Memphis is the owner of the restaurant in which the play takes place. As played by Fisher, he is a dynamo, ranting and raving about eminent domain and the city government taking his restaurant and how much money he will demand from them. His story about his mule and farm being taken from him is tragic and his delivery is heartrending.
Roosevelt Tidwell III is Sterling, a young man orphaned as a child. Just out of the penitentiary, he is on the make for love and easy money. He brings a certain pathos to the role that underlies his hustling. His love interest is the waitress Risa, played by Debbi Davis. She struggled with lines, did not seem to have a sense of her character, and added no chemistry to the developing romance, although Mr. Tidwell III did his part.

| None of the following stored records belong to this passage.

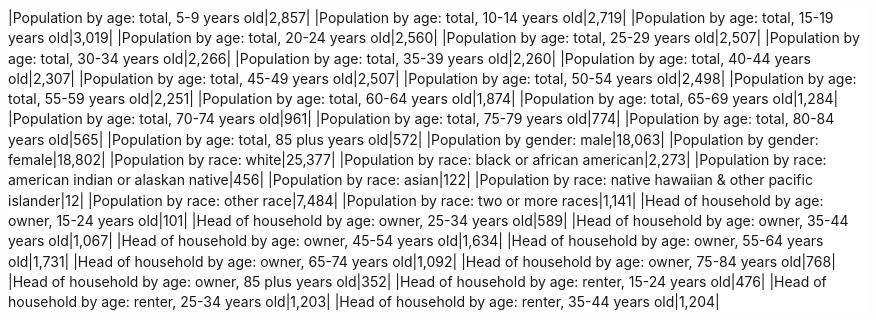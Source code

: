 |Population by age: total, 5-9 years old|2,857|
|Population by age: total, 10-14 years old|2,719|
|Population by age: total, 15-19 years old|3,019|
|Population by age: total, 20-24 years old|2,560|
|Population by age: total, 25-29 years old|2,507|
|Population by age: total, 30-34 years old|2,266|
|Population by age: total, 35-39 years old|2,260|
|Population by age: total, 40-44 years old|2,307|
|Population by age: total, 45-49 years old|2,507|
|Population by age: total, 50-54 years old|2,498|
|Population by age: total, 55-59 years old|2,251|
|Population by age: total, 60-64 years old|1,874|
|Population by age: total, 65-69 years old|1,284|
|Population by age: total, 70-74 years old|961|
|Population by age: total, 75-79 years old|774|
|Population by age: total, 80-84 years old|565|
|Population by age: total, 85 plus years old|572|
|Population by gender: male|18,063|
|Population by gender: female|18,802|
|Population by race: white|25,377|
|Population by race: black or african american|2,273|
|Population by race: american indian or alaskan native|456|
|Population by race: asian|122|
|Population by race: native hawaiian & other pacific islander|12|
|Population by race: other race|7,484|
|Population by race: two or more races|1,141|
|Head of household by age: owner, 15-24 years old|101|
|Head of household by age: owner, 25-34 years old|589|
|Head of household by age: owner, 35-44 years old|1,067|
|Head of household by age: owner, 45-54 years old|1,634|
|Head of household by age: owner, 55-64 years old|1,731|
|Head of household by age: owner, 65-74 years old|1,092|
|Head of household by age: owner, 75-84 years old|768|
|Head of household by age: owner, 85 plus years old|352|
|Head of household by age: renter, 15-24 years old|476|
|Head of household by age: renter, 25-34 years old|1,203|
|Head of household by age: renter, 35-44 years old|1,204|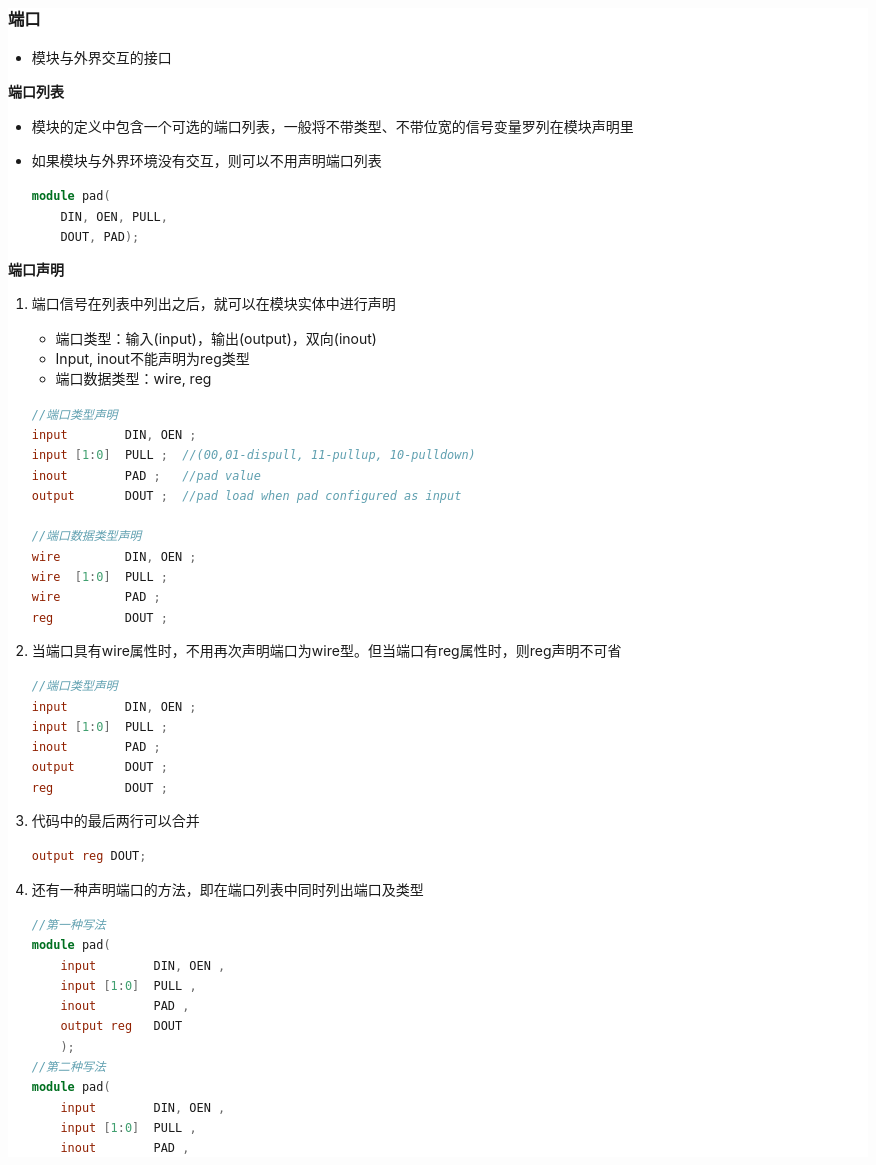 ### 端口

- 模块与外界交互的接口

**端口列表**

- 模块的定义中包含一个可选的端口列表，一般将不带类型、不带位宽的信号变量罗列在模块声明里

- 如果模块与外界环境没有交互，则可以不用声明端口列表

  ```verilog
  module pad(
      DIN, OEN, PULL,
      DOUT, PAD);
  ```

  

**端口声明**

1. 端口信号在列表中列出之后，就可以在模块实体中进行声明

   - 端口类型：输入(input)，输出(output)，双向(inout)
   - Input, inout不能声明为reg类型
   - 端口数据类型：wire, reg

   ```verilog
   //端口类型声明
   input        DIN, OEN ;
   input [1:0]  PULL ;  //(00,01-dispull, 11-pullup, 10-pulldown)
   inout        PAD ;   //pad value
   output       DOUT ;  //pad load when pad configured as input
   
   //端口数据类型声明
   wire         DIN, OEN ;
   wire  [1:0]  PULL ;
   wire         PAD ;
   reg          DOUT ;
   ```

2. 当端口具有wire属性时，不用再次声明端口为wire型。但当端口有reg属性时，则reg声明不可省

   ```verilog
   //端口类型声明
   input        DIN, OEN ;
   input [1:0]  PULL ;     
   inout        PAD ;     
   output       DOUT ;    
   reg          DOUT ;
   ```

3. 代码中的最后两行可以合并

   ```verilog
   output reg DOUT;
   ```

4. 还有一种声明端口的方法，即在端口列表中同时列出端口及类型

   ```verilog
   //第一种写法
   module pad(
       input        DIN, OEN ,
       input [1:0]  PULL ,
       inout        PAD ,
       output reg   DOUT
       );
   //第二种写法
   module pad(
       input        DIN, OEN ,
       input [1:0]  PULL ,
       inout        PAD ,
   ```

Hugh Davis is excellent as the philosopher and Wilson doppelganger Holloway. He has great timing with sardonic wit and stories about 322-year-old Aunt Ester, the "washer of souls." Vincenzo McNeill does a good job as Wolf, the numbers runner who believes he is a chick magnet extraordinaire. Al Garrison is West, the rich undertaker who wants to buy the restaurant to add to his properties and up his influence with the city government. He has the presence of the rich man among the hoi polloi, but never condescends. Michael Hicks is fine as the developmentally disabled man, Hambone.
Director Edward G. Smith has a fine sense of the characters and the pulse of the play. He did say during intermission that the pace had to pick up. Indeed.
The set by Harlen Penn captures the feel of a restaurant that has seen better days. And a shout out to whoever found that retro, beat-up jukebox. Linda Barr’s costumes have the look and feel of the '60s, right down to the men’s shiny wing-tips.
Two Trains Running is a great play, with lyrical dialogue, brilliant characterizations, and a true feel for the times. This production has all the elements it needs and will do it justice when the pace picks up and the romance develops chemistry.
Two Trains Running is at the Paul Robeson Theatre through December 8th.